Biden complicates Congress’ calculus on Israel aid

President Biden, wearing a dark gray suit, light blue shirt and blue-and-white striped tie, standing in front of a line of American and Greek flags while the audience takes photos.

President Biden in the East Room of the White House on Thursday. Photo: Olivier Douliery/AFP via Getty Images

The Biden administration's embrace of an "immediate ceasefire" in Gaza and threat of conditions for aid to Israel could shake up the foreign aid vote math on Capitol Hill.

Why it matters: House Speaker Mike Johnson (R-La.) is already trying to perform a tenuous balancing act to cobble together the votes for aid to Israel, Ukraine and Taiwan.

  • But Democrats have grown increasingly uneasy with unconditional aid to Israel in recent months as the casualty count in Gaza has risen.

Driving the news: In a call with Israeli Prime Minister Benjamin Netanyahu on Thursday, Biden said an "immediate ceasefire" is needed to "protect innocent civilians," Axios' Barak Ravid reported.

  • Biden also stressed that Israel needs to lay out "concrete and measurable steps" for protecting aid workers and addressing the humanitarian crisis — a demand amplified by the recent deaths of seven World Central Kitchen workers.
  • Biden "made clear that U.S. policy with respect to Gaza will be determined by our assessment of Israel's immediate action on these steps," the White House said.

The latest: Rep. Jan Schakowsky (D-Ill.) a Jewish progressive who signed onto Democrats' discharge petition to force a vote on a $95 billion Senate foreign aid bill, lamented in an interview on Thursday that the bill includes "the same old money to Israel."

  • "I don't see that as something that can be included in that package," she told Axios. "I'm not against the defensive weapons ... but, no, I think we should not be contributing more to this destruction of life."
  • Schakowsky added she feels "very strongly" about conditioning aid to Israel and "I think a lot of people … feel that way."
  • Other progressives voiced similar sentiments. "Biden knows the United States has a serious role to play in order for major course correcting to take place," Rep. Becca Balint (D-Vt.) said in a statement.

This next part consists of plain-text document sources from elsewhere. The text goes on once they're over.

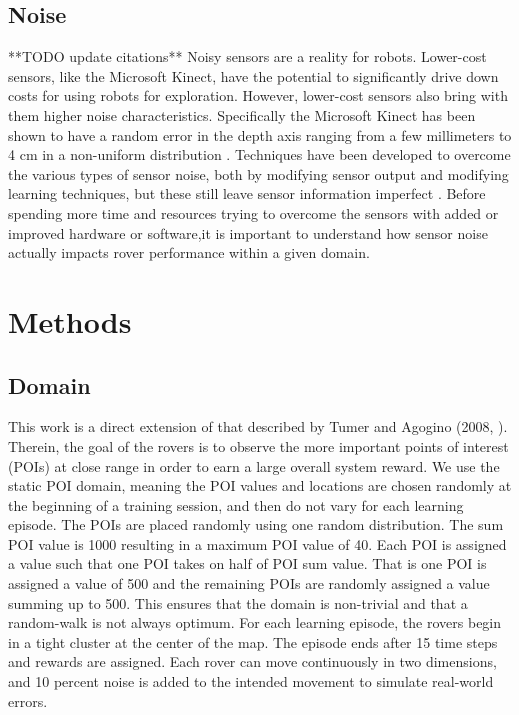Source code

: \documentclass[letterpaper, 10 pt, conference]{ieeeconf}  %
\begin{document}
\subsection{Noise}
**TODO update citations**
Noisy sensors are a reality for robots. Lower-cost sensors, like the Microsoft Kinect, have the potential to significantly drive down costs for using robots for exploration. However, lower-cost sensors also bring with them higher noise characteristics. Specifically the Microsoft Kinect has been shown to have a random error in the depth axis ranging from a few millimeters to 4 cm in a non-uniform distribution \cite{khoshelham2012accuracy,nguyen2012modeling}. Techniques have been developed to overcome the various types of sensor noise, both by modifying sensor output and modifying learning techniques, but these still leave sensor information imperfect \cite{nguyen2012modeling,hu2010distributed}. Before spending more time and resources trying to overcome the sensors with added or improved hardware or software,it is important to understand how sensor noise actually impacts rover performance within a given domain.


\section{Methods}
\subsection{Domain}
This work is a direct extension of that described by Tumer and Agogino
(2008, \cite{agogino2008analyzing}). Therein, the goal of the rovers is to observe the more
important points of interest (POIs) at close range in order to earn a
large overall system reward. We use the static POI domain, meaning the POI values and locations are chosen randomly at the
beginning of a training session, and then do not vary for each learning episode. The POIs are placed randomly using one random distribution. The sum POI value is 1000 resulting in a maximum POI value of 40.  Each POI is assigned a value such that one POI takes on half of POI sum value.  That is one POI is assigned a value of 500 and the remaining POIs are randomly assigned a value summing up to 500.  This ensures that the domain is non-trivial and that a random-walk is not always optimum.  For each learning episode, the rovers begin in a tight cluster at the center of the map. The episode
ends after 15 time steps and rewards are assigned. Each rover can move
continuously in two dimensions, and 10 percent noise is added to the
intended movement to simulate real-world errors.
\end{document}
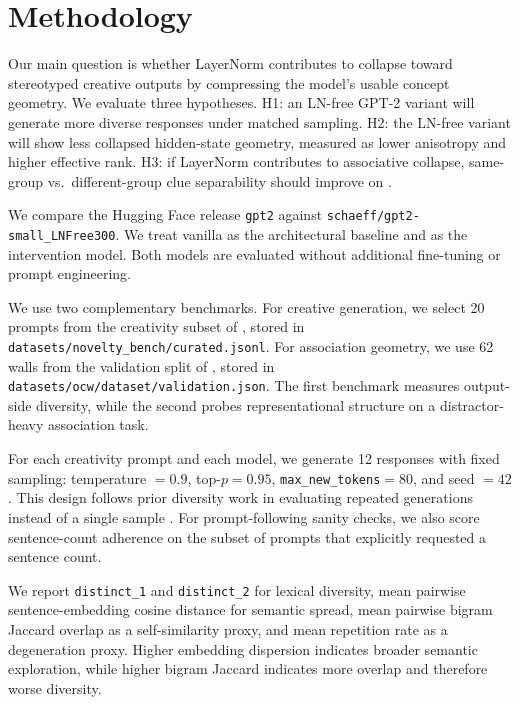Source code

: \section{Methodology}
\label{sec:methodology}

 Our main question is whether LayerNorm contributes to collapse toward stereotyped creative outputs by compressing the model's usable concept geometry. We evaluate three hypotheses. H1: an LN-free GPT-2 variant will generate more diverse responses under matched sampling. H2: the LN-free variant will show less collapsed hidden-state geometry, measured as lower anisotropy and higher effective rank. H3: if LayerNorm contributes to associative collapse, same-group vs.\ different-group clue separability should improve on \ocw.

 We compare the Hugging Face release \texttt{gpt2} against \texttt{schaeff/gpt2-small\_LNFree300}. We treat vanilla \gpttwo as the architectural baseline and \lnfreegpt as the intervention model. Both models are evaluated without additional fine-tuning or prompt engineering.

 We use two complementary benchmarks. For creative generation, we select 20 prompts from the creativity subset of \noveltybench, stored in \texttt{datasets/novelty\_bench/curated.jsonl}. For association geometry, we use 62 walls from the validation split of \ocw, stored in \texttt{datasets/ocw/dataset/validation.json}. The first benchmark measures output-side diversity, while the second probes representational structure on a distractor-heavy association task.

 For each creativity prompt and each model, we generate 12 responses with fixed sampling: temperature $=0.9$, top-$p=0.95$, \texttt{max\_new\_tokens}$=80$, and seed $=42$. This design follows prior diversity work in evaluating repeated generations instead of a single sample \citep{zhang2025noveltybench,haase2025creativity}. For prompt-following sanity checks, we also score sentence-count adherence on the subset of prompts that explicitly requested a sentence count.

 We report \texttt{distinct\_1} and \texttt{distinct\_2} for lexical diversity, mean pairwise sentence-embedding cosine distance for semantic spread, mean pairwise bigram Jaccard overlap as a self-similarity proxy, and mean repetition rate as a degeneration proxy. Higher embedding dispersion indicates broader semantic exploration, while higher bigram Jaccard indicates more overlap and therefore worse diversity.

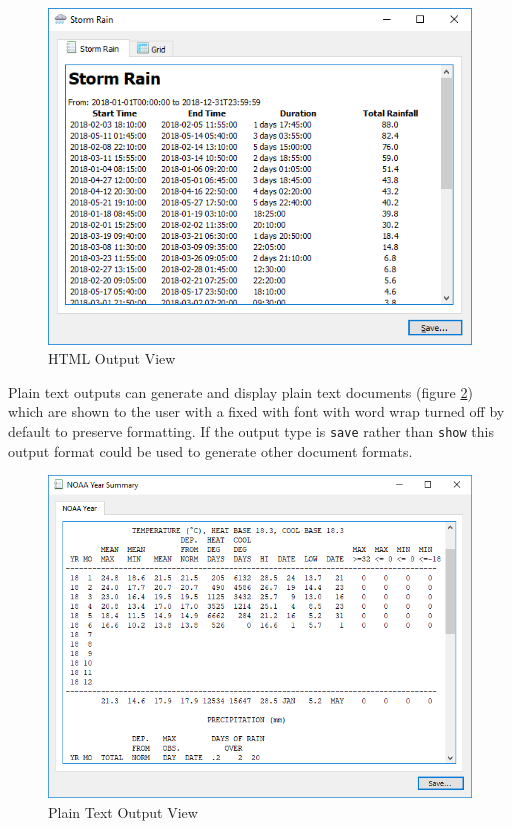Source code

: \documentclass[a4paper,10pt]{book}
\begin{document}
\begin {figure}[!ht]
 \centering
 \includegraphics[scale=0.5]{images/html_output}
 \caption{HTML Output View}
 \label{img_html_output}
\end {figure}

Plain text outputs can generate and display plain text documents (figure \ref{img_text_output}) which are shown to the user with a fixed with font with word wrap turned off by default to preserve formatting. If the output type is \verb|save| rather than \verb|show| this output format could be used to generate other document formats. 

\begin {figure}[!ht]
 \centering
 \includegraphics[scale=0.5]{images/text_output}
 \caption{Plain Text Output View}
 \label{img_text_output}
\end {figure}
\end{document}
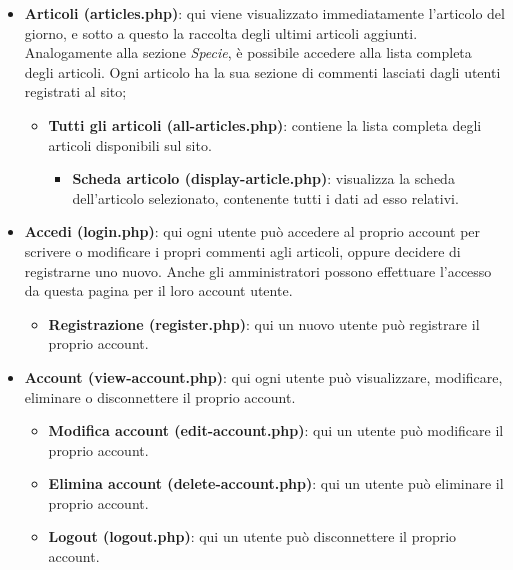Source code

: \documentclass[12pt]{article}
\begin{document}
\begin{itemize}
		\item \textbf{Articoli (articles.php)}: qui viene visualizzato immediatamente l'articolo del giorno, e sotto a questo la raccolta degli ultimi articoli aggiunti. Analogamente alla sezione \textit{Specie}, è possibile accedere alla lista completa degli articoli. Ogni articolo ha la sua sezione di commenti lasciati dagli utenti registrati al sito;
		\begin{itemize}
			\item \textbf{Tutti gli articoli (all-articles.php)}: contiene la lista completa degli articoli disponibili sul sito.
			\begin{itemize}
				\item \textbf{Scheda articolo (display-article.php)}: visualizza la scheda dell'articolo selezionato, contenente tutti i dati ad esso relativi.
			\end{itemize}
		\end{itemize}
		\item \textbf{Accedi (login.php)}: qui ogni utente può accedere al proprio account per scrivere o modificare i propri commenti agli articoli, oppure decidere di registrarne uno nuovo. Anche gli amministratori possono effettuare l'accesso da questa pagina per il loro account utente.
		\begin{itemize}
			\item \textbf{Registrazione (register.php)}: qui un nuovo utente può registrare il proprio account.
		\end{itemize}
		
		\item \textbf{Account (view-account.php)}: qui ogni utente può visualizzare, modificare, eliminare o disconnettere il proprio account.
		\begin{itemize}
			\item \textbf{Modifica account (edit-account.php)}: qui un utente può modificare il proprio account.
		\end{itemize}
		\begin{itemize}
			\item \textbf{Elimina account (delete-account.php)}: qui un utente può eliminare il proprio account.
		\end{itemize}
		\begin{itemize}
			\item \textbf{Logout (logout.php)}: qui un utente può disconnettere il proprio account.
		\end{itemize}
		
	\end{itemize}
\end{document}

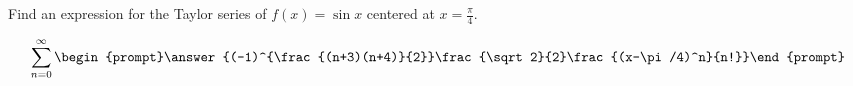 \documentclass{ximera}
\author{Gregory Hartman \and Matthew Carr}
\begin{document}
\begin{exercise}






Find an expression for the Taylor series of $f(x)=\sin x$ centered at $x=\frac{\pi}{4}$.

\[
\sum_{n=0}^{\infty}\begin{prompt}\answer{(-1)^{\frac{(n+3)(n+4)}{2}}\frac{\sqrt2}{2}\frac{(x-\pi/4)^n}{n!}}\end{prompt}
\]

\end{exercise}
\end{document}
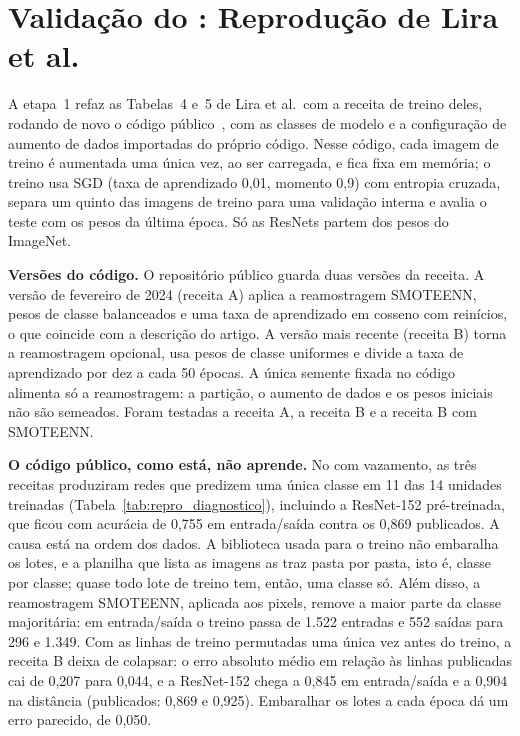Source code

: \section{Validação do \texorpdfstring{}{Baseline}: Reprodução de Lira et al.}
\label{sec:repro_setup}

A etapa~1 refaz as Tabelas~4 e~5 de Lira et al.\ com a receita de treino deles, rodando de novo o código público~\cite{leguwoi}, com as classes de modelo e a configuração de aumento de dados importadas do próprio código. Nesse código, cada imagem de treino é aumentada uma única vez, ao ser carregada, e fica fixa em memória; o treino usa \gls{SGD} (taxa de aprendizado 0,01, momento 0,9) com entropia cruzada, separa um quinto das imagens de treino para uma validação interna e avalia o teste com os pesos da última época. Só as ResNets partem dos pesos do ImageNet.

\textbf{Versões do código.} O repositório público guarda duas versões da receita. A versão de fevereiro de 2024 (receita A) aplica a reamostragem \gls{SMOTEENN}, pesos de classe balanceados e uma taxa de aprendizado em cosseno com reinícios, o que coincide com a descrição do artigo. A versão mais recente (receita B) torna a reamostragem opcional, usa pesos de classe uniformes e divide a taxa de aprendizado por dez a cada 50 épocas. A única semente fixada no código alimenta só a reamostragem: a partição, o aumento de dados e os pesos iniciais não são semeados. Foram testadas a receita A, a receita B e a receita B com SMOTEENN.

\textbf{O código público, como está, não aprende.} No  com vazamento, as três receitas produziram redes que predizem uma única classe em 11 das 14 unidades treinadas (Tabela~\ref{tab:repro_diagnostico}), incluindo a ResNet-152 pré-treinada, que ficou com acurácia de 0,755 em entrada/saída contra os 0,869 publicados. A causa está na ordem dos dados. A biblioteca usada para o treino não embaralha os lotes, e a planilha que lista as imagens as traz pasta por pasta, isto é, classe por classe; quase todo lote de treino tem, então, uma classe só. Além disso, a reamostragem SMOTEENN, aplicada aos pixels, remove a maior parte da classe majoritária: em entrada/saída o treino passa de 1.522 entradas e 552 saídas para 296 e 1.349. Com as linhas de treino permutadas uma única vez antes do treino, a receita B deixa de colapsar: o erro absoluto médio em relação às linhas publicadas cai de 0,207 para 0,044, e a ResNet-152 chega a 0,845 em entrada/saída e a 0,904 na distância (publicados: 0,869 e 0,925). Embaralhar os lotes a cada época dá um erro parecido, de 0,050.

Zoom in: Schakowsky and Reps. Mark Pocan (D-Wis.) and Jim McGovern (D-Mass.) are circulating a draft letter addressed to Biden calling to halt weapons transfers to Israel in response to the World Central Kitchen strike.

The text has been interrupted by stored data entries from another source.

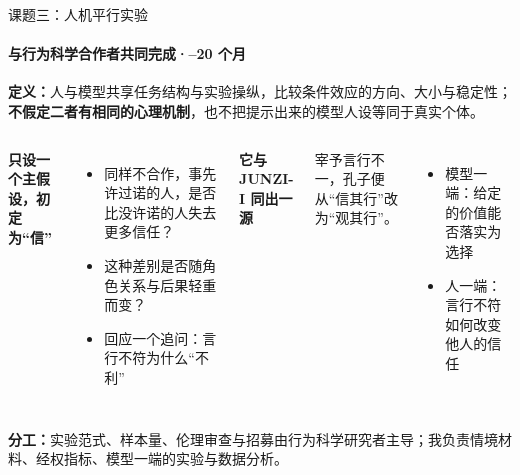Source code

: \documentclass[aspectratio=169,11pt,fontset=fandol]{ctexbeamer}
\newcommand{\hl}[1]{{\bfseries\color{cinnabar}#1}}       %
\newcommand{\hg}[1]{{\bfseries\color{golddeep}#1}}       %
\begin{document}
\begin{frame}[t]{课题三：人机平行实验}
\framesubtitle{与行为科学合作者共同完成\quad·–20 个月}
\vspace{2pt}
\begin{thesis}
\small\textbf{定义：}人与模型共享任务结构与实验操纵，比较条件效应的方向、大小与稳定性；\hl{不假定二者有相同的心理机制}，也不把提示出来的模型人设等同于真实个体。
\end{thesis}
\vspace{2pt}
\begin{columns}[T,onlytextwidth]
{\hg{只设一个主假设，初定为“信”}}
\begin{itemize}\small\setlength{\itemsep}{2pt}
\item 同样不合作，事先许过诺的人，是否比没许诺的人失去更多信任？
\item 这种差别是否随角色关系与后果轻重而变？
\item 回应一个追问：言行不符为什么“不利”
\end{itemize}
{\hg{它与 JUNZI-I 同出一源}}\par\vspace{1pt}
{\small 宰予言行不一，孔子便从“信其行”改为“观其行”。}
\begin{itemize}\small\setlength{\itemsep}{1pt}
\item 模型一端：给定的价值能否落实为选择
\item 人一端：言行不符如何改变他人的信任
\end{itemize}
\end{columns}
\vspace{4pt}
\begin{remark}
\small\textbf{分工：}实验范式、样本量、伦理审查与招募由行为科学研究者主导；我负责情境材料、经权指标、模型一端的实验与数据分析。
\end{remark}
\end{frame}
\end{document}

  • "In light of the recent strike against aid workers and the ever-worsening humanitarian crisis, we believe it is unjustifiable to approve these weapons transfers," they wrote.

The other side: Pro-Israel lawmakers in both parties hit back at Biden's comments.

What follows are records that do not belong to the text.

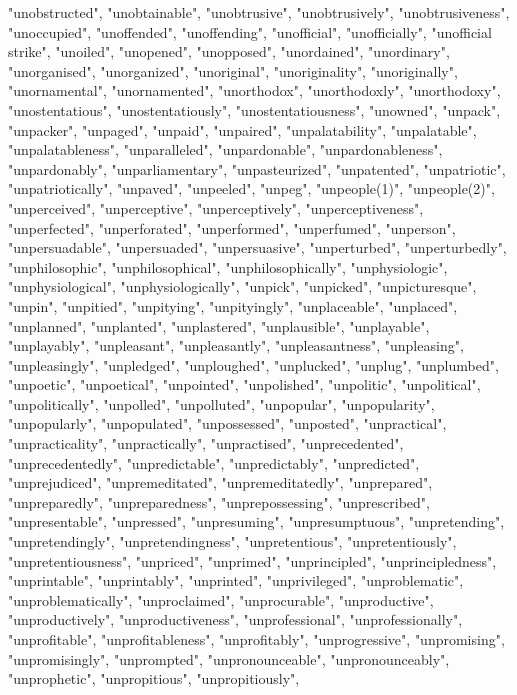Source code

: "unobstructed",
"unobtainable",
"unobtrusive",
"unobtrusively",
"unobtrusiveness",
"unoccupied",
"unoffended",
"unoffending",
"unofficial",
"unofficially",
"unofficial strike",
"unoiled",
"unopened",
"unopposed",
"unordained",
"unordinary",
"unorganised",
"unorganized",
"unoriginal",
"unoriginality",
"unoriginally",
"unornamental",
"unornamented",
"unorthodox",
"unorthodoxly",
"unorthodoxy",
"unostentatious",
"unostentatiously",
"unostentatiousness",
"unowned",
"unpack",
"unpacker",
"unpaged",
"unpaid",
"unpaired",
"unpalatability",
"unpalatable",
"unpalatableness",
"unparalleled",
"unpardonable",
"unpardonableness",
"unpardonably",
"unparliamentary",
"unpasteurized",
"unpatented",
"unpatriotic",
"unpatriotically",
"unpaved",
"unpeeled",
"unpeg",
"unpeople(1)",
"unpeople(2)",
"unperceived",
"unperceptive",
"unperceptively",
"unperceptiveness",
"unperfected",
"unperforated",
"unperformed",
"unperfumed",
"unperson",
"unpersuadable",
"unpersuaded",
"unpersuasive",
"unperturbed",
"unperturbedly",
"unphilosophic",
"unphilosophical",
"unphilosophically",
"unphysiologic",
"unphysiological",
"unphysiologically",
"unpick",
"unpicked",
"unpicturesque",
"unpin",
"unpitied",
"unpitying",
"unpityingly",
"unplaceable",
"unplaced",
"unplanned",
"unplanted",
"unplastered",
"unplausible",
"unplayable",
"unplayably",
"unpleasant",
"unpleasantly",
"unpleasantness",
"unpleasing",
"unpleasingly",
"unpledged",
"unploughed",
"unplucked",
"unplug",
"unplumbed",
"unpoetic",
"unpoetical",
"unpointed",
"unpolished",
"unpolitic",
"unpolitical",
"unpolitically",
"unpolled",
"unpolluted",
"unpopular",
"unpopularity",
"unpopularly",
"unpopulated",
"unpossessed",
"unposted",
"unpractical",
"unpracticality",
"unpractically",
"unpractised",
"unprecedented",
"unprecedentedly",
"unpredictable",
"unpredictably",
"unpredicted",
"unprejudiced",
"unpremeditated",
"unpremeditatedly",
"unprepared",
"unpreparedly",
"unpreparedness",
"unprepossessing",
"unprescribed",
"unpresentable",
"unpressed",
"unpresuming",
"unpresumptuous",
"unpretending",
"unpretendingly",
"unpretendingness",
"unpretentious",
"unpretentiously",
"unpretentiousness",
"unpriced",
"unprimed",
"unprincipled",
"unprincipledness",
"unprintable",
"unprintably",
"unprinted",
"unprivileged",
"unproblematic",
"unproblematically",
"unproclaimed",
"unprocurable",
"unproductive",
"unproductively",
"unproductiveness",
"unprofessional",
"unprofessionally",
"unprofitable",
"unprofitableness",
"unprofitably",
"unprogressive",
"unpromising",
"unpromisingly",
"unprompted",
"unpronounceable",
"unpronounceably",
"unprophetic",
"unpropitious",
"unpropitiously",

  • Rep. Ritchie Torres (D-N.Y.). said he supports minimizing casualties in Gaza and sending aid to Palestinians, but "any attempt to fundamentally undermine the U.S.-Israel relationship will only serve to benefit Hamas."
  • Rep. Don Bacon (R-Neb.) called Biden's remarks "terrible," telling Axios, "Israel has every right to destroy Hamas after the 7 Oct massacre. If someone did that to us, like 9/11, we'd do everything to destroy the threat."

Between the lines: Asked if Biden's comments to Netanyahu make it harder to pass an aid package, a House Republican told Axios, "It does."

  • "His equivocation is more about Democratic politics than good foreign policy," the lawmaker added.

Yes, but: Not every pro-Israel member is pushing back. "I appreciate the president's frustration with Prime Minister Netanyahu," said Rep. Brad Schneider (D-Ill.), who plans to advocate for Israel aid on the Hill next week.

  • Schneider argued Israel can both fight Hamas and protect civilians and "it's right that the United States expect, indeed demand, that of Israel."
  • He added lawmakers were "shocked" by the World Central Kitchen incident, which, he said, "draws on a lot of emotions."

What to watch: Johnson has signaled the House will take up aid to Israel and Ukraine when it returns from its Easter recess next week.

  • He will have an enormous lift in getting the two-thirds majority he needs to pass any package, with a group of House Democrats now demanding an additional $9 billion in humanitarian aid to various global hot spots.

The bottom line: "I mean, what other leverage does the United States have? To scold? Bibi doesn't give a damn about scolding," Schakowsky said of U.S. aid to Israel.

  • "That's it, really. That's all we have."